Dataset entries
*** Block opens ***
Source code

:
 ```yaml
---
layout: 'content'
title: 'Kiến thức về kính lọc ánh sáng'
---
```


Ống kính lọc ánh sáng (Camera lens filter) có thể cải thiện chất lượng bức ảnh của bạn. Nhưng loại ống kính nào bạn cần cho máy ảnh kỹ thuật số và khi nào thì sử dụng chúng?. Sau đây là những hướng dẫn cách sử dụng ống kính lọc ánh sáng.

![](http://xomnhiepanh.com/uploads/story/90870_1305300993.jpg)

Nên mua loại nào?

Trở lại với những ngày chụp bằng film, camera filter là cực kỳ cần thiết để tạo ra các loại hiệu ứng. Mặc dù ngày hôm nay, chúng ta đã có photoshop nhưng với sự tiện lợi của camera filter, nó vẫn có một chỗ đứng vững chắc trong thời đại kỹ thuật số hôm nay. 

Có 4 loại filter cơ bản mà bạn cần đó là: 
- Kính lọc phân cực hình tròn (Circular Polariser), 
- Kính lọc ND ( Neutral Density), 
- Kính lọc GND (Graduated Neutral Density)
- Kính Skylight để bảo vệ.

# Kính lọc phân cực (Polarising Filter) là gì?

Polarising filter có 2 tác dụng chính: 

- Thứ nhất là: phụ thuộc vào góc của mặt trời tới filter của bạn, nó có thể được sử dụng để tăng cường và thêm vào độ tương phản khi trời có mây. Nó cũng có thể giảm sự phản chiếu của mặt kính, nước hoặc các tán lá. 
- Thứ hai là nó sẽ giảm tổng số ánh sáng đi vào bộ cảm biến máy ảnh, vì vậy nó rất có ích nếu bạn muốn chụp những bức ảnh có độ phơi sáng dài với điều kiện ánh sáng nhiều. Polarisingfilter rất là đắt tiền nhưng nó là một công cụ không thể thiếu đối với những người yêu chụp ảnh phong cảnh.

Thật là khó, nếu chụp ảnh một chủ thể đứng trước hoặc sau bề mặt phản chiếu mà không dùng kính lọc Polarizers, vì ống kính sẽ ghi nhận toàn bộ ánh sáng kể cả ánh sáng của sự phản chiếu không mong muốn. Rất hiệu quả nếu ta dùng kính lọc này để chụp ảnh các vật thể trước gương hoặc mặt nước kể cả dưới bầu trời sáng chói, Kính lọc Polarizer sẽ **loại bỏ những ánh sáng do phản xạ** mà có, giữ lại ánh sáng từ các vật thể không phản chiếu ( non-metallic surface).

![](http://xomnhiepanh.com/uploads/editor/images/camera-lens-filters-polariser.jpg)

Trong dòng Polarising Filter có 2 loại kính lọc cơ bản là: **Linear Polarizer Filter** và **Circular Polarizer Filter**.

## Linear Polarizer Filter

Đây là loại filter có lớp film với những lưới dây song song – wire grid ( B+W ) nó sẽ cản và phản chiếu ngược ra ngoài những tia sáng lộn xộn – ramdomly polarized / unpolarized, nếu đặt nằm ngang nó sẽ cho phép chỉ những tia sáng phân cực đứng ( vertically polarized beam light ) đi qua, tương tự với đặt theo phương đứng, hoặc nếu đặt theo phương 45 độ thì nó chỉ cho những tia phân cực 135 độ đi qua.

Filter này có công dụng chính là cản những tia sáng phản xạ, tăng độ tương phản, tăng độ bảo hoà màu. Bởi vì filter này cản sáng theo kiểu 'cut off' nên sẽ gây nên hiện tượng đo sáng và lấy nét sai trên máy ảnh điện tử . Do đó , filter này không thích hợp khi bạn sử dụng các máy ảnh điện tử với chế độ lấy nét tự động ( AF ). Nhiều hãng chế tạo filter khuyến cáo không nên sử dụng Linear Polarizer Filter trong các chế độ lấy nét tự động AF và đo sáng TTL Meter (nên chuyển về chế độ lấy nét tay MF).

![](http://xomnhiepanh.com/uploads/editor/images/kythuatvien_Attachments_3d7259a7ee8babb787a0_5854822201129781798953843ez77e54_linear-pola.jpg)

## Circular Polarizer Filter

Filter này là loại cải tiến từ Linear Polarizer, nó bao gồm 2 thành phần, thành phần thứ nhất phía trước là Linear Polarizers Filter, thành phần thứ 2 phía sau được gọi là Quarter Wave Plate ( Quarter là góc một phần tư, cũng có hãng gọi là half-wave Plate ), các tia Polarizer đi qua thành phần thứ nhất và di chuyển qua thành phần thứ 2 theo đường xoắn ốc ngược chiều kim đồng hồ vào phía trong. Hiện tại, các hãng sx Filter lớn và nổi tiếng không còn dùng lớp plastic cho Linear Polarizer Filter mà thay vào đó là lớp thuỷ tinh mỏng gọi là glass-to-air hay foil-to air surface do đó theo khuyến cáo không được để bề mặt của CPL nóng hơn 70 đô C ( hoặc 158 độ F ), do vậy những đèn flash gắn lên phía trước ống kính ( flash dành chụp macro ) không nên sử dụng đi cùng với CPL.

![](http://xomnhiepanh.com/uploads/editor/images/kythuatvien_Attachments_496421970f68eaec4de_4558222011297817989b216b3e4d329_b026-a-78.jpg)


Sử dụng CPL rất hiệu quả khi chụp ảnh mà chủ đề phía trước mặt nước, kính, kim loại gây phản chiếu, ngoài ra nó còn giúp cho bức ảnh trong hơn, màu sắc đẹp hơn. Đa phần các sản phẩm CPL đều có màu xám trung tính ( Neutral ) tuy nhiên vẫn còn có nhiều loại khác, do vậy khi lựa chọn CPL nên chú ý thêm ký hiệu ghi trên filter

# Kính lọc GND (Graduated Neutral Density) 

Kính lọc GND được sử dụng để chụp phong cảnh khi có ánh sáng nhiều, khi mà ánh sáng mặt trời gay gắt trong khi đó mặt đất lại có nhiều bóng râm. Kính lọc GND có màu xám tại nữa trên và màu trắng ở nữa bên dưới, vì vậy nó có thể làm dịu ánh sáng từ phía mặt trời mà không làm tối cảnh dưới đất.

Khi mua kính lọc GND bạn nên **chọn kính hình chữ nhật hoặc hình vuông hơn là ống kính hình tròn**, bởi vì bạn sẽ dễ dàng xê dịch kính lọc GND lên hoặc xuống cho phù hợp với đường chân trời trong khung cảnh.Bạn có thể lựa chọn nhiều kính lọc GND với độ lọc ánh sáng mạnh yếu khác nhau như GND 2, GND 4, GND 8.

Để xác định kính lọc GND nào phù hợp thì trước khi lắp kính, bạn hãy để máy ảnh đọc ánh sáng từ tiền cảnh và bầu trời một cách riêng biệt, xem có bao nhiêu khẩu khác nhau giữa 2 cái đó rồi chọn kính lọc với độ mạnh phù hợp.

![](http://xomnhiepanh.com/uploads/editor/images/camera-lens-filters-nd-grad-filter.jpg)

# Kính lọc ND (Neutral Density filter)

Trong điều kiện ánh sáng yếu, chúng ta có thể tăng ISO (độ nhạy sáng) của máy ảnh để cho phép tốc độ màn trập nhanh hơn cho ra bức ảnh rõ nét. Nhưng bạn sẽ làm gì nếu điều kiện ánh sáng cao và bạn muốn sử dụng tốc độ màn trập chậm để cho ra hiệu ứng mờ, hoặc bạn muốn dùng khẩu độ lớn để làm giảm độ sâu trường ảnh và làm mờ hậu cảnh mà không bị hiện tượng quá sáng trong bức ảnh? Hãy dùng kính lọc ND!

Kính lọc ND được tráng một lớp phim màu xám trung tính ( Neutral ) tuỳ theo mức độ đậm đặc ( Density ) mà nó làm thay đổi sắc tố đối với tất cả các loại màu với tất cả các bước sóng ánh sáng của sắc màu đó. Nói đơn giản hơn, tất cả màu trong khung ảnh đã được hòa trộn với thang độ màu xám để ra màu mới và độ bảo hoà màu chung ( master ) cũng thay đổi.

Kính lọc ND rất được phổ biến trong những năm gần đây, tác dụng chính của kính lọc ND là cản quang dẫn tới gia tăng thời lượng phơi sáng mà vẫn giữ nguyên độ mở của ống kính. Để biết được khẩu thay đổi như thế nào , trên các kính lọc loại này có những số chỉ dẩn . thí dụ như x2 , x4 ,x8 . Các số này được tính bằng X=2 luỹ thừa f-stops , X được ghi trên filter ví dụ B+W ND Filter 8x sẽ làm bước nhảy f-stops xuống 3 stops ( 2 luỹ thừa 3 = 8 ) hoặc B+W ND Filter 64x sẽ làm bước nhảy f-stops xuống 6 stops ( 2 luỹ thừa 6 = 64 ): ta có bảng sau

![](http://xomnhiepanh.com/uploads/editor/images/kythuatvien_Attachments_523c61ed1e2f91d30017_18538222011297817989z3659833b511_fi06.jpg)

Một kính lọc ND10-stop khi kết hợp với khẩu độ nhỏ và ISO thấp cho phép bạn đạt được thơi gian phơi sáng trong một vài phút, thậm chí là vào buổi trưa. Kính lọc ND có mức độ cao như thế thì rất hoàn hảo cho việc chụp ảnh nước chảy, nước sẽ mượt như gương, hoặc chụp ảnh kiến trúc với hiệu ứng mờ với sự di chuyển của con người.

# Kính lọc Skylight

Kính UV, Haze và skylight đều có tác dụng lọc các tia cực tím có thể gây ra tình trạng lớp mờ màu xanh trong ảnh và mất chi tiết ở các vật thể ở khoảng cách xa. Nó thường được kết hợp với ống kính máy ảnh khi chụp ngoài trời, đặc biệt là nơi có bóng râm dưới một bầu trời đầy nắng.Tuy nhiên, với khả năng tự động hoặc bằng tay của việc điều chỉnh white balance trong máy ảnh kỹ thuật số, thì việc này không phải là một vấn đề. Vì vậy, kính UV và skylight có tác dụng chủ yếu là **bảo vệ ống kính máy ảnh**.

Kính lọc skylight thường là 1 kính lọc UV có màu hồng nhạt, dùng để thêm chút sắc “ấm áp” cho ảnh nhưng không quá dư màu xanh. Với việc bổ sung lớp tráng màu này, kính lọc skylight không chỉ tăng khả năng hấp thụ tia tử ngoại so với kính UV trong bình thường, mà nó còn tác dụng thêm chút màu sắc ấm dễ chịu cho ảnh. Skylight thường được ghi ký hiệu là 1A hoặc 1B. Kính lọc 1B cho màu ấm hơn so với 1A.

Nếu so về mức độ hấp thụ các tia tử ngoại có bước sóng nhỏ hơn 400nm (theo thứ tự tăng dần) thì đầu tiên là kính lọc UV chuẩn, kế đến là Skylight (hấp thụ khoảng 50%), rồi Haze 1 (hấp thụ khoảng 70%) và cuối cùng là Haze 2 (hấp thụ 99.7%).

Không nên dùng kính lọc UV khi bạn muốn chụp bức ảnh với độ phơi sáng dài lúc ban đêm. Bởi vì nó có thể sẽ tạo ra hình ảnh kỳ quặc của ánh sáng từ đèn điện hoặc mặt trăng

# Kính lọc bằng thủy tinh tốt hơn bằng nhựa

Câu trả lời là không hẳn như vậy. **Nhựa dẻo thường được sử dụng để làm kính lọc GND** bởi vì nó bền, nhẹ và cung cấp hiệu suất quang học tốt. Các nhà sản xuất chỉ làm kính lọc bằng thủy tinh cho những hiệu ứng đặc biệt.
*** Block closes ***
What is expected: Transcribe the lines above between the line holding "Nên mua loại nào?" and the line holding "Polarising filter có 2 tác", inclusive, exactly as they stand and with nothing added.

Solution for this task:
Nên mua loại nào?

Trở lại với những ngày chụp bằng film, camera filter là cực kỳ cần thiết để tạo ra các loại hiệu ứng. Mặc dù ngày hôm nay, chúng ta đã có photoshop nhưng với sự tiện lợi của camera filter, nó vẫn có một chỗ đứng vững chắc trong thời đại kỹ thuật số hôm nay. 

Có 4 loại filter cơ bản mà bạn cần đó là: 
- Kính lọc phân cực hình tròn (Circular Polariser), 
- Kính lọc ND ( Neutral Density), 
- Kính lọc GND (Graduated Neutral Density)
- Kính Skylight để bảo vệ.

# Kính lọc phân cực (Polarising Filter) là gì?

Polarising filter có 2 tác dụng chính: 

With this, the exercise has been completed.